Regeneration in mammalian hearts is limited due to the extremely low renewal rate of cardiomyocytes and their inability to reenter the cell cycle. In rodent hearts, endogenous regenerative capacity exists during development but is rapidly repressed after birth, at which time growth is by hypertrophy. During the developmental and neonatal periods, heart regeneration occurs through proliferation of pre-existing cardiomyocytes. Our approach of activating heart regeneration is to uncover the mechanisms responsible for repression of cardiomyocyte proliferation. The Hippo pathway controls heart size by repressing cardiomyocyte proliferation during development. By deleting
Salv
, a modulator of the Hippo pathway, we found that myocardial damage in postnatal and adult hearts was repaired both anatomically and functionally. This heart repair occurred primary through proliferation of preexisting cardiomyocytes.
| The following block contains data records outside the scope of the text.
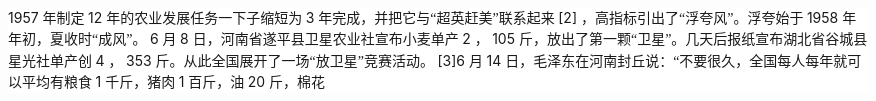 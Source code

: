   </span>
  1957
  <span lang="ZH-CN" style='font-family:宋体;mso-ascii-font-family:"Times New Roman"'>
   年制定
  </span>
  12
  <span lang="ZH-CN" style='font-family:宋体;mso-ascii-font-family:"Times New Roman"'>
   年的农业发展任务一下子缩短为
  </span>
  3
  <span lang="ZH-CN" style='font-family:宋体;mso-ascii-font-family:"Times New Roman"'>
   年完成，并把它与“超英赶美”联系起来
  </span>
  [2]
  <span lang="ZH-CN" style='font-family:宋体;mso-ascii-font-family:"Times New Roman"'>
   ，高指标引出了“浮夸风”。浮夸始于
  </span>
  1958
  <span lang="ZH-CN" style='font-family:宋体;mso-ascii-font-family:"Times New Roman"'>
   年年初，夏收时“成风”。
  </span>
  6
  <span lang="ZH-CN" style='font-family:宋体;mso-ascii-font-family:"Times New Roman"'>
   月
  </span>
  8
  <span lang="ZH-CN" style='font-family:宋体;mso-ascii-font-family:"Times New Roman"'>
   日，河南省遂平县卫星农业社宣布小麦单产
  </span>
  2
  <span lang="ZH-CN" style='font-family:宋体;mso-ascii-font-family:"Times New Roman"'>
   ，
  </span>
  105
  <span lang="ZH-CN" style='font-family:宋体;mso-ascii-font-family:"Times New Roman"'>
   斤，放出了第一颗“卫星”。几天后报纸宣布湖北省谷城县星光社单产创
  </span>
  4
  <span lang="ZH-CN" style='font-family:宋体;mso-ascii-font-family:"Times New Roman"'>
   ，
  </span>
  353
  <span lang="ZH-CN" style='font-family:宋体;mso-ascii-font-family:"Times New Roman"'>
   斤。从此全国展开了一场“放卫星”竞赛活动。
  </span>
  [3]6
  <span lang="ZH-CN" style='font-family:宋体;mso-ascii-font-family:"Times New Roman"'>
   月
  </span>
  14
  <span lang="ZH-CN" style='font-family:宋体;mso-ascii-font-family:"Times New Roman"'>
   日，毛泽东在河南封丘说：“不要很久，全国每人每年就可以平均有粮食
  </span>
  1
  <span lang="ZH-CN" style='font-family:宋体;mso-ascii-font-family:"Times New Roman"'>
   千斤，猪肉
  </span>
  1
  <span lang="ZH-CN" style='font-family:宋体;mso-ascii-font-family:"Times New Roman"'>
   百斤，油
  </span>
  20
  <span lang="ZH-CN" style='font-family:宋体;mso-ascii-font-family:"Times New Roman"'>
   斤，棉花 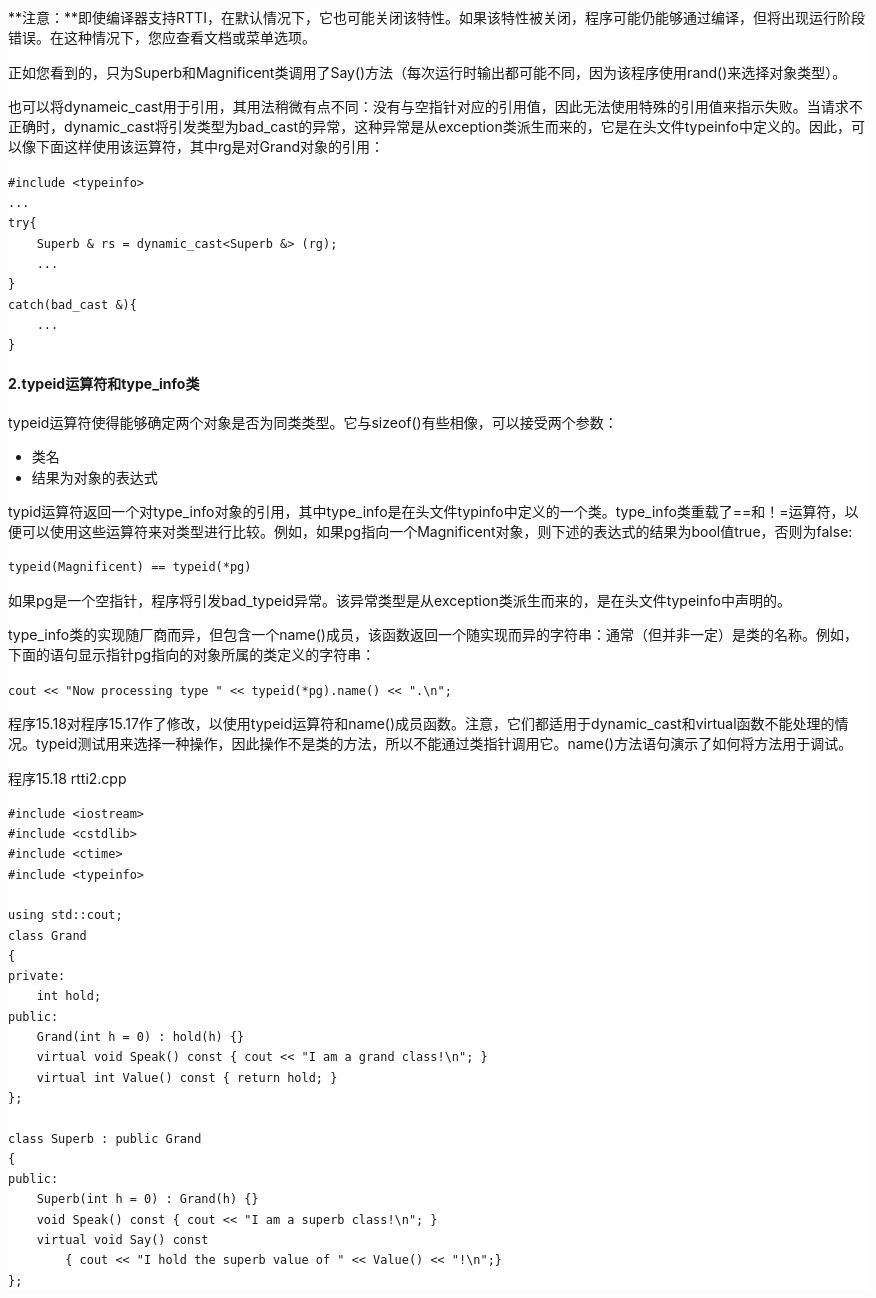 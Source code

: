 **注意：**即使编译器支持RTTI，在默认情况下，它也可能关闭该特性。如果该特性被关闭，程序可能仍能够通过编译，但将出现运行阶段错误。在这种情况下，您应查看文档或菜单选项。

正如您看到的，只为Superb和Magnificent类调用了Say()方法（每次运行时输出都可能不同，因为该程序使用rand()来选择对象类型）。

也可以将dynameic_cast用于引用，其用法稍微有点不同：没有与空指针对应的引用值，因此无法使用特殊的引用值来指示失败。当请求不正确时，dynamic_cast将引发类型为bad_cast的异常，这种异常是从exception类派生而来的，它是在头文件typeinfo中定义的。因此，可以像下面这样使用该运算符，其中rg是对Grand对象的引用：

```
#include <typeinfo>
...
try{
    Superb & rs = dynamic_cast<Superb &> (rg);
    ...
}
catch(bad_cast &){
    ...
}
```

#### 2.typeid运算符和type_info类

typeid运算符使得能够确定两个对象是否为同类类型。它与sizeof()有些相像，可以接受两个参数：

- 类名
- 结果为对象的表达式

typid运算符返回一个对type_info对象的引用，其中type_info是在头文件typinfo中定义的一个类。type_info类重载了==和！=运算符，以便可以使用这些运算符来对类型进行比较。例如，如果pg指向一个Magnificent对象，则下述的表达式的结果为bool值true，否则为false:

```
typeid(Magnificent) == typeid(*pg)
```

如果pg是一个空指针，程序将引发bad_typeid异常。该异常类型是从exception类派生而来的，是在头文件typeinfo中声明的。

type_info类的实现随厂商而异，但包含一个name()成员，该函数返回一个随实现而异的字符串：通常（但并非一定）是类的名称。例如，下面的语句显示指针pg指向的对象所属的类定义的字符串：

```
cout << "Now processing type " << typeid(*pg).name() << ".\n";
```

程序15.18对程序15.17作了修改，以使用typeid运算符和name()成员函数。注意，它们都适用于dynamic_cast和virtual函数不能处理的情况。typeid测试用来选择一种操作，因此操作不是类的方法，所以不能通过类指针调用它。name()方法语句演示了如何将方法用于调试。

程序15.18 rtti2.cpp

```
#include <iostream>
#include <cstdlib>
#include <ctime>
#include <typeinfo>

using std::cout;
class Grand
{
private:
    int hold;
public:
    Grand(int h = 0) : hold(h) {}
    virtual void Speak() const { cout << "I am a grand class!\n"; }
    virtual int Value() const { return hold; }
};

class Superb : public Grand
{
public:
    Superb(int h = 0) : Grand(h) {}
    void Speak() const { cout << "I am a superb class!\n"; }
    virtual void Say() const
        { cout << "I hold the superb value of " << Value() << "!\n";}
};
```
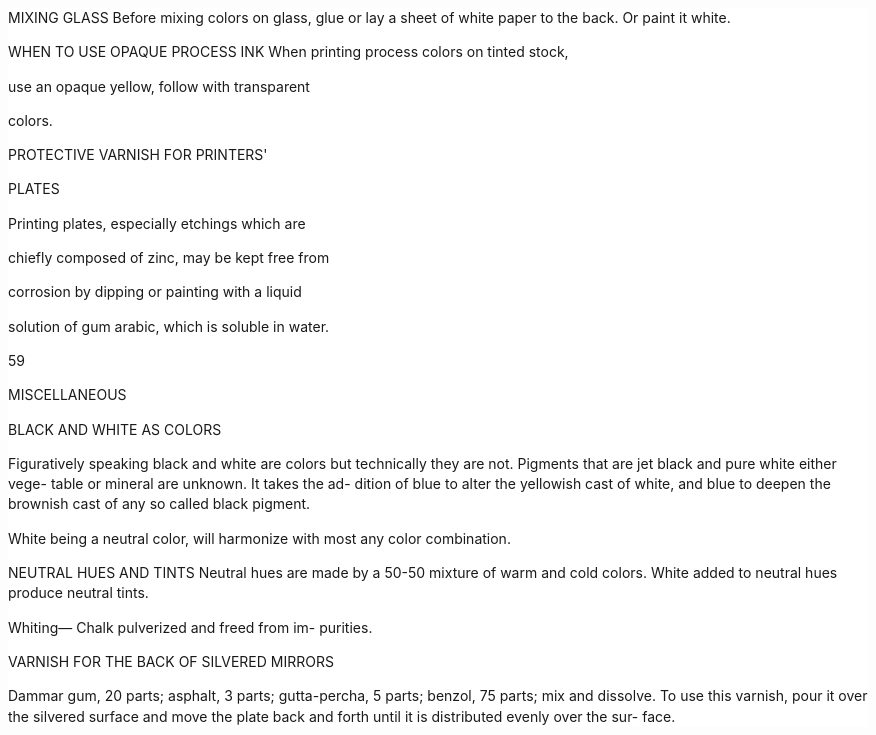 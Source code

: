 

MIXING GLASS
Before mixing colors on glass, glue or lay a
sheet of white paper to the back. Or paint it
white.



WHEN TO USE OPAQUE PROCESS INK
When printing process colors on tinted stock,

use an opaque yellow, follow with transparent

colors.



PROTECTIVE VARNISH FOR PRINTERS'

PLATES

Printing plates, especially etchings which are

chiefly composed of zinc, may be kept free from

corrosion by dipping or painting with a liquid

solution of gum arabic, which is soluble in water.

59



MISCELLANEOUS

BLACK AND WHITE AS COLORS

Figuratively speaking black and white are
colors but technically they are not. Pigments
that are jet black and pure white either vege-
table or mineral are unknown. It takes the ad-
dition of blue to alter the yellowish cast of
white, and blue to deepen the brownish cast of
any so called black pigment.

White being a neutral color, will harmonize
with most any color combination.

NEUTRAL HUES AND TINTS
Neutral hues are made by a 50-50 mixture of
warm and cold colors. White added to neutral
hues produce neutral tints.

Whiting— Chalk pulverized and freed from im-
purities.



VARNISH FOR THE BACK OF SILVERED
MIRRORS

Dammar gum, 20 parts; asphalt, 3 parts;
gutta-percha, 5 parts; benzol, 75 parts; mix and
dissolve. To use this varnish, pour it over the
silvered surface and move the plate back and
forth until it is distributed evenly over the sur-
face.
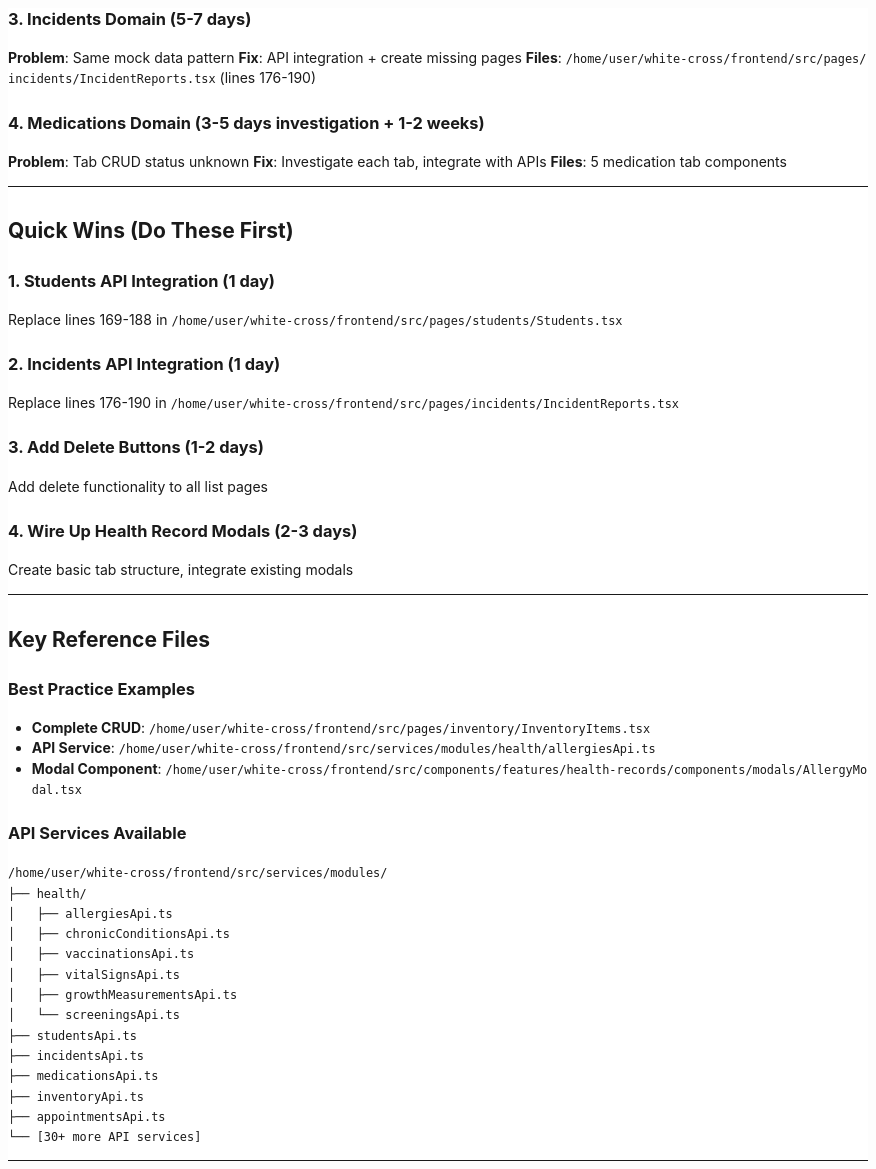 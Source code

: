 ### 3. Incidents Domain (5-7 days)
**Problem**: Same mock data pattern
**Fix**: API integration + create missing pages
**Files**: `/home/user/white-cross/frontend/src/pages/incidents/IncidentReports.tsx` (lines 176-190)

### 4. Medications Domain (3-5 days investigation + 1-2 weeks)
**Problem**: Tab CRUD status unknown
**Fix**: Investigate each tab, integrate with APIs
**Files**: 5 medication tab components

---

## Quick Wins (Do These First)

### 1. Students API Integration (1 day)
Replace lines 169-188 in `/home/user/white-cross/frontend/src/pages/students/Students.tsx`

### 2. Incidents API Integration (1 day)
Replace lines 176-190 in `/home/user/white-cross/frontend/src/pages/incidents/IncidentReports.tsx`

### 3. Add Delete Buttons (1-2 days)
Add delete functionality to all list pages

### 4. Wire Up Health Record Modals (2-3 days)
Create basic tab structure, integrate existing modals

---

## Key Reference Files

### Best Practice Examples
- **Complete CRUD**: `/home/user/white-cross/frontend/src/pages/inventory/InventoryItems.tsx`
- **API Service**: `/home/user/white-cross/frontend/src/services/modules/health/allergiesApi.ts`
- **Modal Component**: `/home/user/white-cross/frontend/src/components/features/health-records/components/modals/AllergyModal.tsx`

### API Services Available
```
/home/user/white-cross/frontend/src/services/modules/
├── health/
│   ├── allergiesApi.ts
│   ├── chronicConditionsApi.ts
│   ├── vaccinationsApi.ts
│   ├── vitalSignsApi.ts
│   ├── growthMeasurementsApi.ts
│   └── screeningsApi.ts
├── studentsApi.ts
├── incidentsApi.ts
├── medicationsApi.ts
├── inventoryApi.ts
├── appointmentsApi.ts
└── [30+ more API services]
```

--- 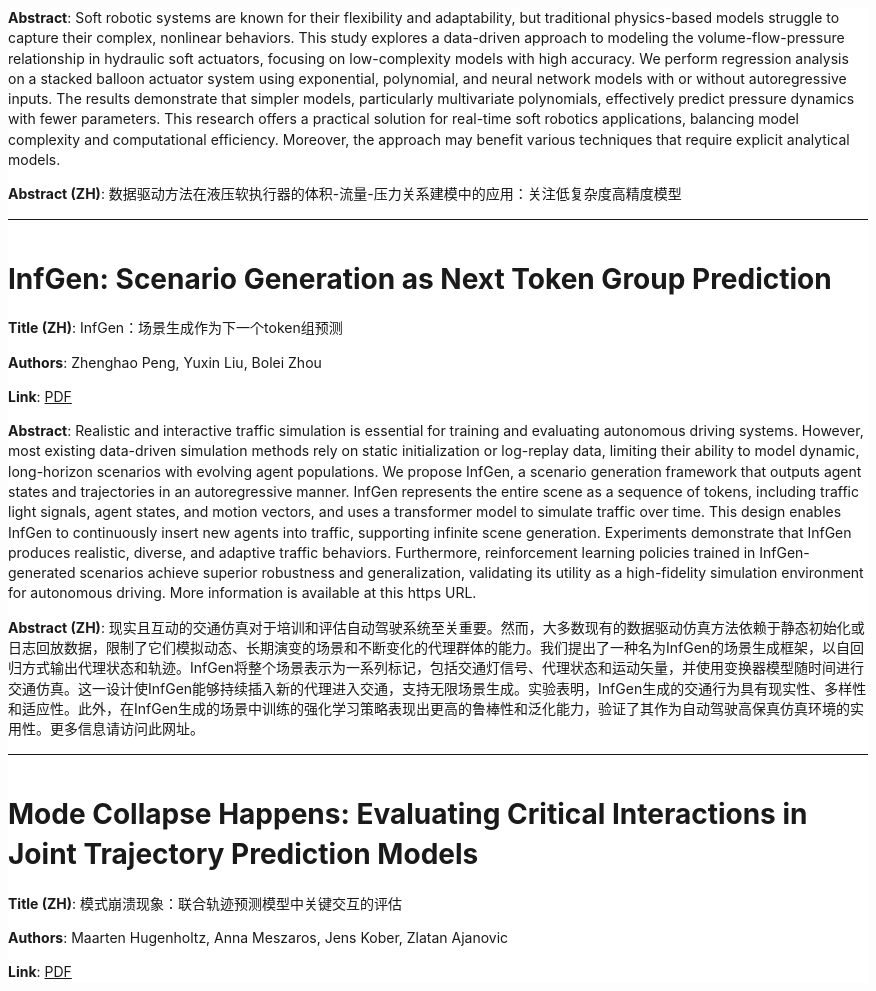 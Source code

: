 **Abstract**: Soft robotic systems are known for their flexibility and adaptability, but traditional physics-based models struggle to capture their complex, nonlinear behaviors. This study explores a data-driven approach to modeling the volume-flow-pressure relationship in hydraulic soft actuators, focusing on low-complexity models with high accuracy. We perform regression analysis on a stacked balloon actuator system using exponential, polynomial, and neural network models with or without autoregressive inputs. The results demonstrate that simpler models, particularly multivariate polynomials, effectively predict pressure dynamics with fewer parameters. This research offers a practical solution for real-time soft robotics applications, balancing model complexity and computational efficiency. Moreover, the approach may benefit various techniques that require explicit analytical models. 

**Abstract (ZH)**: 数据驱动方法在液压软执行器的体积-流量-压力关系建模中的应用：关注低复杂度高精度模型 

---
# InfGen: Scenario Generation as Next Token Group Prediction 

**Title (ZH)**: InfGen：场景生成作为下一个token组预测 

**Authors**: Zhenghao Peng, Yuxin Liu, Bolei Zhou  

**Link**: [PDF](https://arxiv.org/pdf/2506.23316)  

**Abstract**: Realistic and interactive traffic simulation is essential for training and evaluating autonomous driving systems. However, most existing data-driven simulation methods rely on static initialization or log-replay data, limiting their ability to model dynamic, long-horizon scenarios with evolving agent populations. We propose InfGen, a scenario generation framework that outputs agent states and trajectories in an autoregressive manner. InfGen represents the entire scene as a sequence of tokens, including traffic light signals, agent states, and motion vectors, and uses a transformer model to simulate traffic over time. This design enables InfGen to continuously insert new agents into traffic, supporting infinite scene generation. Experiments demonstrate that InfGen produces realistic, diverse, and adaptive traffic behaviors. Furthermore, reinforcement learning policies trained in InfGen-generated scenarios achieve superior robustness and generalization, validating its utility as a high-fidelity simulation environment for autonomous driving. More information is available at this https URL. 

**Abstract (ZH)**: 现实且互动的交通仿真对于培训和评估自动驾驶系统至关重要。然而，大多数现有的数据驱动仿真方法依赖于静态初始化或日志回放数据，限制了它们模拟动态、长期演变的场景和不断变化的代理群体的能力。我们提出了一种名为InfGen的场景生成框架，以自回归方式输出代理状态和轨迹。InfGen将整个场景表示为一系列标记，包括交通灯信号、代理状态和运动矢量，并使用变换器模型随时间进行交通仿真。这一设计使InfGen能够持续插入新的代理进入交通，支持无限场景生成。实验表明，InfGen生成的交通行为具有现实性、多样性和适应性。此外，在InfGen生成的场景中训练的强化学习策略表现出更高的鲁棒性和泛化能力，验证了其作为自动驾驶高保真仿真环境的实用性。更多信息请访问此网址。 

---
# Mode Collapse Happens: Evaluating Critical Interactions in Joint Trajectory Prediction Models 

**Title (ZH)**: 模式崩溃现象：联合轨迹预测模型中关键交互的评估 

**Authors**: Maarten Hugenholtz, Anna Meszaros, Jens Kober, Zlatan Ajanovic  

**Link**: [PDF](https://arxiv.org/pdf/2506.23164)  
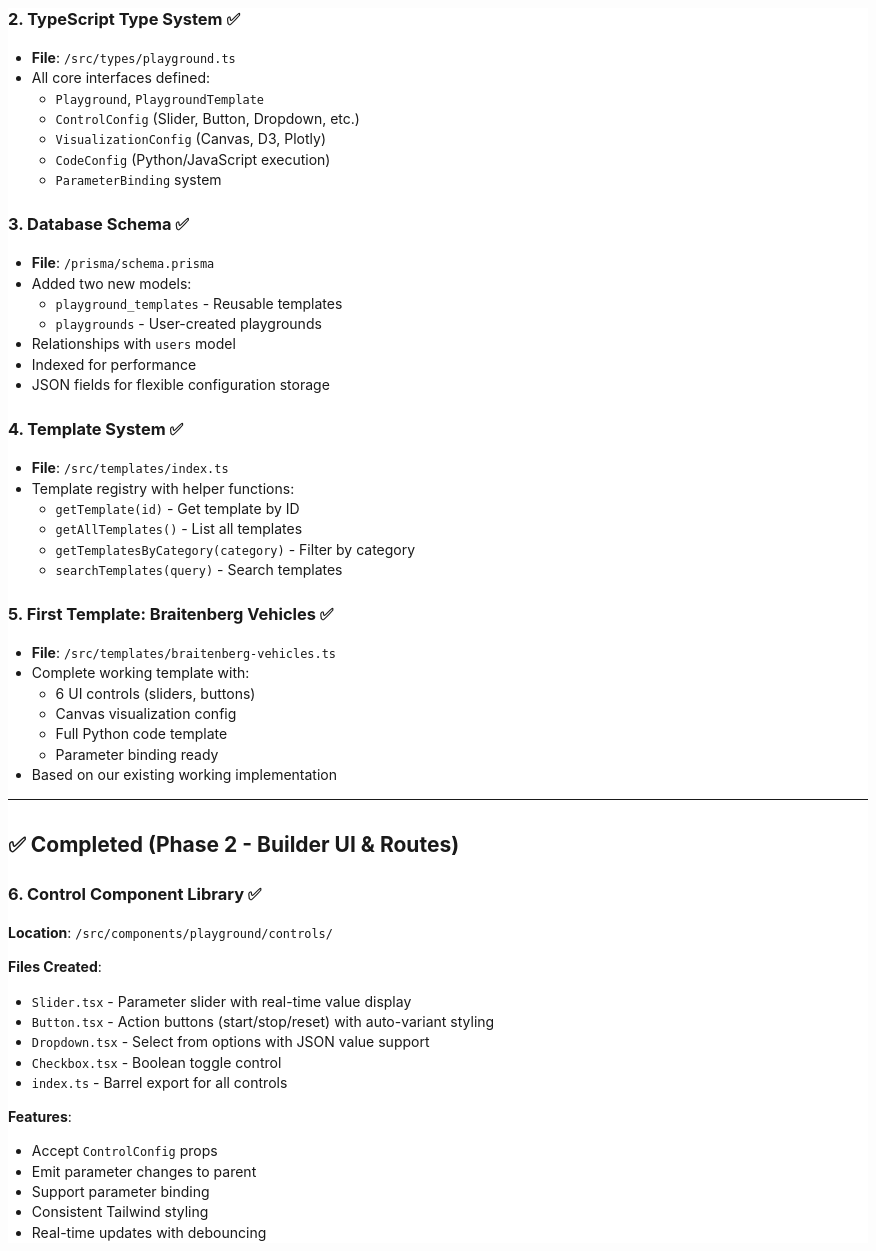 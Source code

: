 ### 2. **TypeScript Type System** ✅
- **File**: `/src/types/playground.ts`
- All core interfaces defined:
  - `Playground`, `PlaygroundTemplate`
  - `ControlConfig` (Slider, Button, Dropdown, etc.)
  - `VisualizationConfig` (Canvas, D3, Plotly)
  - `CodeConfig` (Python/JavaScript execution)
  - `ParameterBinding` system

### 3. **Database Schema** ✅
- **File**: `/prisma/schema.prisma`
- Added two new models:
  - `playground_templates` - Reusable templates
  - `playgrounds` - User-created playgrounds
- Relationships with `users` model
- Indexed for performance
- JSON fields for flexible configuration storage

### 4. **Template System** ✅
- **File**: `/src/templates/index.ts`
- Template registry with helper functions:
  - `getTemplate(id)` - Get template by ID
  - `getAllTemplates()` - List all templates
  - `getTemplatesByCategory(category)` - Filter by category
  - `searchTemplates(query)` - Search templates

### 5. **First Template: Braitenberg Vehicles** ✅
- **File**: `/src/templates/braitenberg-vehicles.ts`
- Complete working template with:
  - 6 UI controls (sliders, buttons)
  - Canvas visualization config
  - Full Python code template
  - Parameter binding ready
- Based on our existing working implementation

---

## ✅ Completed (Phase 2 - Builder UI & Routes)

### 6. **Control Component Library** ✅
**Location**: `/src/components/playground/controls/`

**Files Created**:
- `Slider.tsx` - Parameter slider with real-time value display
- `Button.tsx` - Action buttons (start/stop/reset) with auto-variant styling
- `Dropdown.tsx` - Select from options with JSON value support
- `Checkbox.tsx` - Boolean toggle control
- `index.ts` - Barrel export for all controls

**Features**:
- Accept `ControlConfig` props
- Emit parameter changes to parent
- Support parameter binding
- Consistent Tailwind styling
- Real-time updates with debouncing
During repair, cardiomyocytes reenter the cell cycle;
de novo
DNA synthesis, karyokinesis, and cytokinesis all take place. The dystrophin glycoprotein complex (DGC) is essential for muscle maintenance by anchoring the cytoskeleton and extracellular matrix. Disruption of the DGC results in muscular dystrophies, including Duchenne muscular dystrophy, resulting in both skeletal and cardiac myopathies. Recently the DGC was shown to regulate cardiomyocyte proliferation and we found that the DGC and the Hippo pathway components directly interact. To address if the DGC and the Hippo pathway coordinately regulate cardiomyocyte proliferation, we conditionally deleted
Salv
in the mouse model of muscular dystrophy, the mdx line. We found that simultaneous disruption of both the DGC and Hippo pathway leads an increased
de novo
DNA synthesis and cytokinesis in cardiomyocytes after heart damage. Our findings provide new insights into the mechanisms leading to heart repair through proliferation of endogenous cardiomyocytes.